Both single and dual particle electrophoretic displays may be capable of intermediate gray states having optical characteristics intermediate the two extreme optical states already described. It is shown in the aforementioned application Ser. No.10/063,236 that some electrophoretic displays are stable not only in their extreme optical states but also in their intermediate gray states. This type of display is properly called “multi-stable” rather than bistable, but the latter term may be used herein for convenience.
Some of the aforementioned patents and published applications disclose encapsulated electrophoretic media having three or more different types of particles within each capsule. For purposes of the present application, such multi-particle media are regarded as sub-species of dual particle media.
Also, many of the aforementioned patents and applications recognize that the walls surrounding the discrete microcapsules in an encapsulated electrophoretic medium could be replaced by a continuous phase, thus producing a so-called polymer-dispersed electrophoretic display in which the electrophoretic medium comprises a plurality of discrete droplets of an electrophoretic fluid and a continuous phase of a polymeric material, and that the discrete droplets of electrophoretic fluid within such a polymer-dispersed electrophoretic display may be regarded as capsules or microcapsules even though no discrete capsule membrane is associated with each individual droplet; see for example, the aforementioned 2002/0131147. Accordingly, for purposes of the present application, such polymer-dispersed electrophoretic media are regarded as sub-species of encapsulated electrophoretic media.

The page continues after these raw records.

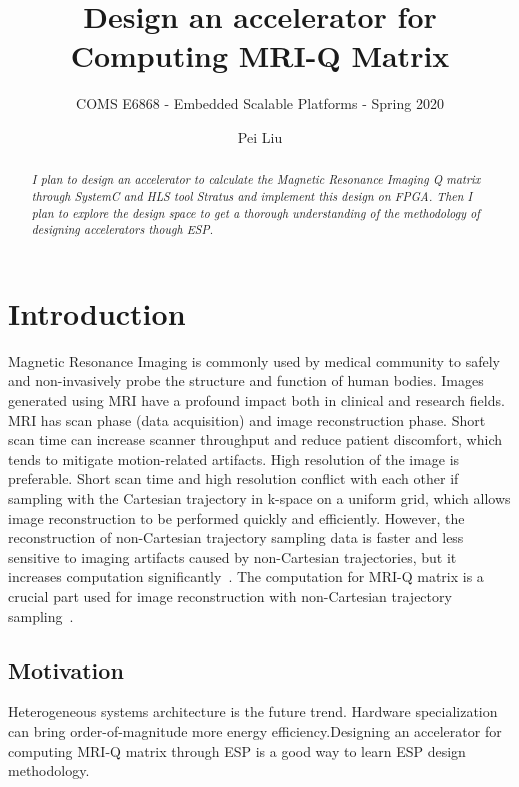 \documentclass{sig-alternate}
\begin{document}
\title{\Large\bf Design an accelerator for Computing MRI-Q Matrix}
\subtitle{\normalsize COMS E6868 - Embedded Scalable Platforms - Spring 2020}

\author{
\alignauthor
Pei Liu\\
\vspace{0.2cm}
}

\vspace{-2cm}

\maketitle

\vspace{-2cm}

\begin{abstract}
{\small\em
  I plan to design an accelerator to calculate the Magnetic Resonance Imaging Q matrix through SystemC and HLS tool Stratus and implement this design on FPGA. Then I plan to explore the design space to get a thorough understanding of the methodology of designing accelerators though ESP. 
}
\end{abstract}

\section{Introduction}
\label{sec:intro}
Magnetic Resonance Imaging is commonly used by medical community to safely and non-invasively probe the structure and function of human bodies. Images generated using MRI have a profound impact both in clinical and research fields. MRI has scan phase (data acquisition) and image reconstruction phase. Short scan time can increase scanner throughput and reduce patient discomfort, which tends to mitigate motion-related artifacts. High resolution of the image is preferable. Short scan time and high resolution conflict with each other if sampling with the Cartesian trajectory in k-space on a uniform grid, which allows image reconstruction to be performed quickly and efficiently. However, the reconstruction of non-Cartesian trajectory sampling data is faster and less sensitive to imaging artifacts caused by non-Cartesian trajectories, but it increases computation significantly~\cite{stone2008accelerating}. The computation for MRI-Q matrix is a crucial part used for image reconstruction with non-Cartesian trajectory sampling~\cite{stratton2012parboil}.

\subsection{Motivation}
Heterogeneous systems architecture is the future trend. Hardware specialization can bring order-of-magnitude more energy efficiency.Designing an accelerator for computing MRI-Q matrix through ESP is a good way to learn ESP design methodology.
\end{document}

An encapsulated electrophoretic display typically does not suffer from the clustering and settling failure mode of traditional electrophoretic devices and provides further advantages, such as the ability to print or coat the display on a wide variety of flexible and rigid substrates. (Use of the word “printing” is intended to include all forms of printing and coating, including, but without limitation: pre-metered coatings such as patch die coating, slot or extrusion coating, slide or cascade coating, curtain coating; roll coating such as knife over roll coating, forward and reverse roll coating; gravure coating; dip coating; spray coating; meniscus coating; spin coating; brush coating; air knife coating; silk screen printing processes; electrostatic printing processes; thermal printing processes; ink jet printing processes; and other similar techniques.) Thus, the resulting display can be flexible. Further, because the display medium can be printed (using a variety of methods), the display itself can be made inexpensively. Present day electrophoretic displays exhibit paper-like reflective optics, extremely low power consumption due to retained image capability, and mechanical conformability and flexibility.
Although electrophoretic displays are often opaque (since the particles substantially block transmission of visible light through the display) and operate in a reflective mode, electrophoretic displays can be made to operate in a so-called “shutter mode” in which the particles are arranged to move laterally within the display so that the display has one display state which is substantially opaque and one which is light-transmissive. See, for example, the aforementioned U.S. Pat. Nos. 6,130,774 and 6,172,798, and U.S. Pat. Nos. 5,872,552; 6,144,361; 6,271,823; 6,225,971; and 6,184,856. Dielectrophoretic displays, which are similar to electrophoretic displays but rely upon variations in electric field strength, can operate in a similar mode; see U.S. Pat. No. 4,418,346. Other types of electro-optic displays may also be capable of operating in shutter mode.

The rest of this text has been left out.